Когда же, наконец, я оказался на площади, где продолжали стоять обгоревшие стены дома, где во флигеле, за давно не раскрывавшимися ставнями, было сыро и пусто, где пауки свили много паутины, где под стенами, под окнами, на порогах разрослась серая, колючая трава, - то мне показалось, что я как раз нашел то, чего искал. Но это было ошибкой: флигель был слишком велик.
И, главное, я обнаружил перед ним тропинку. По-видимому уединенное это место совсем уединенным, все же, не было, кто-то тут, время от времени, проходил. Мне же надо было остаться с глазу на глаз с самим собой. Я хотел, чтобы никакой до меня не доносился голос, чтобы никому и никак мне не нужно было не только ответить на вопрос, иди на поклон, но даже улыбнуться. Так что я покинул флигель, спустился под обрыв и, пихая нагруженный велосипед, до заросшему, одичавшему винограднику, по песку, по щебню, добрался до старой часовни. Дверь была на засове, {211} ставни закрыты, все кругом совершенно запущено, заброшено. На земле лежало несколько разбитых черепиц, - вероятно, их сорвал ветер.
Ни малейших нигде признаков человеческого присутствия, хотя бы случайного! Отодвинув засов, я толкнул дверь, прошел до окна и распахнул ставню. Жалкая обстановка была на месте, воздух был еще более сырым и затхлым, чем во флигеле, паутины, со всех сторон, было еще больше. Зеленая ящеричка быстро скользнула в щель между камнями стены. В общем я был в почти развалине. Но не этого ли я искал?
Я слегка убрал, поправил, как смог, кровать, устроил у окна стол, разложил по полкам привезенные запасы. Забравшись на крышу, я прикрепил сдвинутые ветром черепицы. Потом, собрав кое-какого хвороста, развел в камине легкий огонь, чтобы просушить. Проверил, можно ли таскать из колодца воду: ведро, хоть и заржавленное, висело на, тоже заржавленной, цепи, но вода была холодной и чистой. Недалекий пляж точно меня ждал. Солнце стояло высоко, небо было синим. И, как то было в первые мои два приезда, световые года, неизвестно откуда и неизвестно куда, проносились в неимоверном пространстве.

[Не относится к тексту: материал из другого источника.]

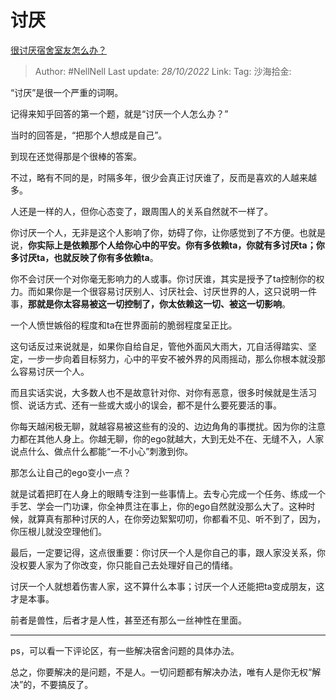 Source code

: # 讨厌
[很讨厌宿舍室友怎么办？](https://www.zhihu.com/question/34369795/answer/2725328129)

> Author: #NellNell
> Last update: *28/10/2022*
> Link:
> Tag:
> 沙海拾金:

“讨厌”是很一个严重的词啊。

记得来知乎回答的第一个题，就是“讨厌一个人怎么办？”

当时的回答是，“把那个人想成是自己”。

到现在还觉得那是个很棒的答案。

不过，略有不同的是，时隔多年，很少会真正讨厌谁了，反而是喜欢的人越来越多。

人还是一样的人，但你心态变了，跟周围人的关系自然就不一样了。

你讨厌一个人，无非是这个人影响了你，妨碍了你，让你感觉到了不方便。也就是说，**你实际上是依赖那个人给你心中的平安。你有多依赖ta，你就有多讨厌ta；你多讨厌ta，也就反映了你有多依赖ta**。

你不会讨厌一个对你毫无影响力的人或事。你讨厌谁，其实是授予了ta控制你的权力。而如果你是一个很容易讨厌别人、讨厌社会、讨厌世界的人，这只说明一件事，**那就是你太容易被这一切控制了，你太依赖这一切、被这一切影响**。

一个人愤世嫉俗的程度和ta在世界面前的脆弱程度呈正比。

这句话反过来说就是，如果你自给自足，管他外面风大雨大，兀自活得踏实、坚定，一步一步向着目标努力，心中的平安不被外界的风雨摇动，那么你根本就没那么容易讨厌一个人。

而且实话实说，大多数人也不是故意针对你、对你有恶意，很多时候就是生活习惯、说话方式、还有一些或大或小的误会，都不是什么要死要活的事。

你每天越闲极无聊，就越容易被这些有的没的、边边角角的事搅扰。因为你的注意力都在其他人身上。你越无聊，你的ego就越大，大到无处不在、无缝不入，人家说点什么、做点什么都能“一不小心”刺激到你。

那怎么让自己的ego变小一点？

就是试着把盯在人身上的眼睛专注到一些事情上。去专心完成一个任务、练成一个手艺、学会一门功课，你全神贯注在事上，你的ego自然就没那么大了。这种时候，就算真有那种讨厌的人，在你旁边絮絮叨叨，你都看不见、听不到了，因为，你压根儿就没空理他们。

最后，一定要记得，这点很重要：你讨厌一个人是你自己的事，跟人家没关系，你没权要人家为了你改变，你只能自己去处理好自己的情绪。

讨厌一个人就想着伤害人家，这不算什么本事；讨厌一个人还能把ta变成朋友，这才是本事。

前者是兽性，后者才是人性，甚至还有那么一丝神性在里面。

---

ps，可以看一下评论区，有一些解决宿舍问题的具体办法。

总之，你要解决的是问题，不是人。一切问题都有解决办法，唯有人是你无权“解决”的，不要搞反了。
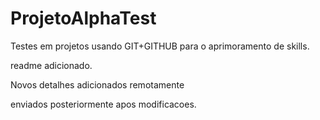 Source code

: # ProjetoAlphaTest
Testes em projetos usando GIT+GITHUB para o aprimoramento de skills.

readme adicionado.


Novos detalhes adicionados remotamente

enviados posteriormente apos modificacoes.
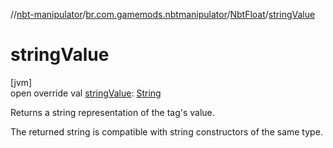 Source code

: //[nbt-manipulator](../../../index.md)/[br.com.gamemods.nbtmanipulator](../index.md)/[NbtFloat](index.md)/[stringValue](string-value.md)

# stringValue

[jvm]\
open override val [stringValue](string-value.md): [String](https://kotlinlang.org/api/latest/jvm/stdlib/kotlin/-string/index.html)

Returns a string representation of the tag's value.

The returned string is compatible with string constructors of the same type.

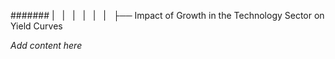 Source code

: ####### |   |   |   |   |   |   ├── Impact of Growth in the Technology Sector on Yield Curves

*Add content here* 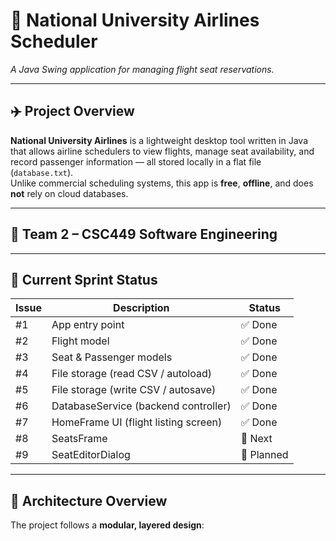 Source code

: # 📘 National University Airlines Scheduler
*A Java Swing application for managing flight seat reservations.*

---

## ✈️ Project Overview
**National University Airlines** is a lightweight desktop tool written in Java that allows airline schedulers to view flights, manage seat availability, and record passenger information — all stored locally in a flat file (`database.txt`).  
Unlike commercial scheduling systems, this app is **free**, **offline**, and does **not** rely on cloud databases.

---

## 👥 Team 2 – CSC449 Software Engineering

---

## 🎯 Current Sprint Status
| Issue | Description | Status |
|--------|--------------|---------|
| #1 | App entry point | ✅ Done |
| #2 | Flight model | ✅ Done |
| #3 | Seat & Passenger models | ✅ Done |
| #4 | File storage (read CSV / autoload) | ✅ Done |
| #5 | File storage (write CSV / autosave) | ✅ Done |
| #6 | DatabaseService (backend controller) | ✅ Done |
| #7 | HomeFrame UI (flight listing screen) | ✅ Done |
| #8 | SeatsFrame | 🚧 Next |
| #9 | SeatEditorDialog | 🚧 Planned |

---

## 🧩 Architecture Overview
The project follows a **modular, layered design**:

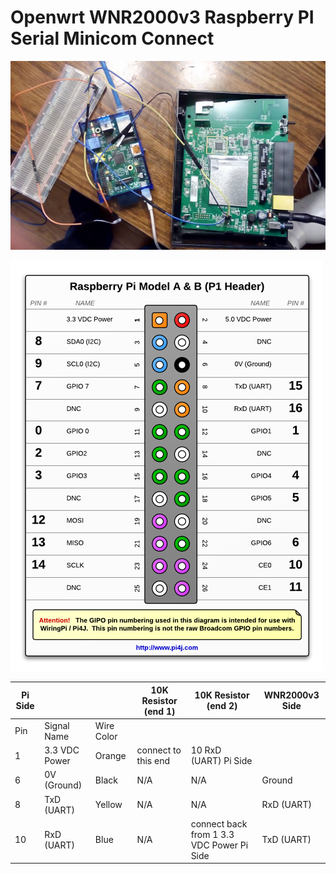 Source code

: 
# Openwrt WNR2000v3 Raspberry PI Serial Minicom Connect


![raspberrypi hooked up to a WNR2000v3 physical](https://github.com/leeand00/openwrt_WNR2000v3_raspberrypi_serial_minicom_connect/blob/develop/forum/Debricking%20WNR2000v3%20with%20Raspberry%20PI%20and%20a%20serial%20connection_%20-%20Hardware%20Questions%20and%20Recommendations%20-%20OpenWrt%20Forum_files/2KiQz.jpg?raw=true)

![raspberrypi headers](https://github.com/leeand00/openwrt_WNR2000v3_raspberrypi_serial_minicom_connect/blob/develop/forum/Debricking%20WNR2000v3%20with%20Raspberry%20PI%20and%20a%20serial%20connection_%20-%20Hardware%20Questions%20and%20Recommendations%20-%20OpenWrt%20Forum_files/p1header.png?raw=true)


| Pi Side |               |            | 10K Resistor (end 1) | 10K Resistor (end 2)                       | WNR2000v3 Side |
|---------|---------------|------------|----------------------|--------------------------------------------|----------------|
|   Pin   |  Signal Name  | Wire Color |                      |                                            |                |
|    1    | 3.3 VDC Power | Orange     |  connect to this end | 10 RxD (UART) Pi Side                      |                |
|    6    | 0V (Ground)   | Black      |          N/A         |                     N/A                    | Ground         |
|    8    | TxD (UART)    | Yellow     |          N/A         |                     N/A                    | RxD (UART)     |
|    10   | RxD (UART)    | Blue       |          N/A         | connect back from  1 3.3 VDC Power Pi Side | TxD (UART)     |
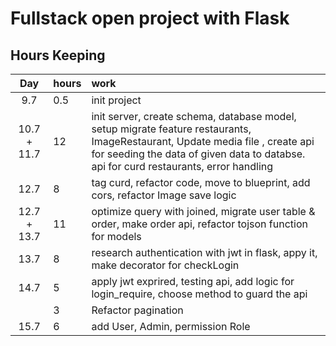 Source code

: # Fullstack open project with Flask

## Hours Keeping
| Day | hours | work |
|:----:|:-----|:-----|
|9.7| 0.5 | init project |
|10.7 + 11.7| 12 | init server, create schema, database model, setup migrate feature restaurants, ImageRestaurant, Update media file , create api for seeding the data of given data to databse. api for curd restaurants, error handling|
|12.7| 8 | tag curd, refactor code, move to blueprint, add cors, refactor Image save logic|, connect to react app |
|12.7 + 13.7| 11 | optimize query with joined, migrate user table & order, make order api, refactor tojson function for models |
|13.7| 8 | research authentication with jwt in flask, appy it, make decorator for checkLogin |
|14.7| 5 | apply jwt exprired, testing api, add logic for login_require, choose method to guard the api |
|| 3 | Refactor pagination|
|15.7| 6 | add User, Admin, permission Role| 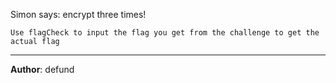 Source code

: Simon says: encrypt three times!

`Use flagCheck to input the flag you get from the challenge to get the actual flag`

---
**Author**: defund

Позади часовни был обрыв. Он состоял наполовину из известняка, наполовину из щебня и глины, наверху его виднелась сероватая трава и низкорослые кустики. Я поискал глазами каких-нибудь уступов, по которым можно было бы добраться до верха, но ничего не было. Море с одной стороны, обрыв с другой и направо и налево песок, казалось, прочно ограждали меня от всяких вторжений.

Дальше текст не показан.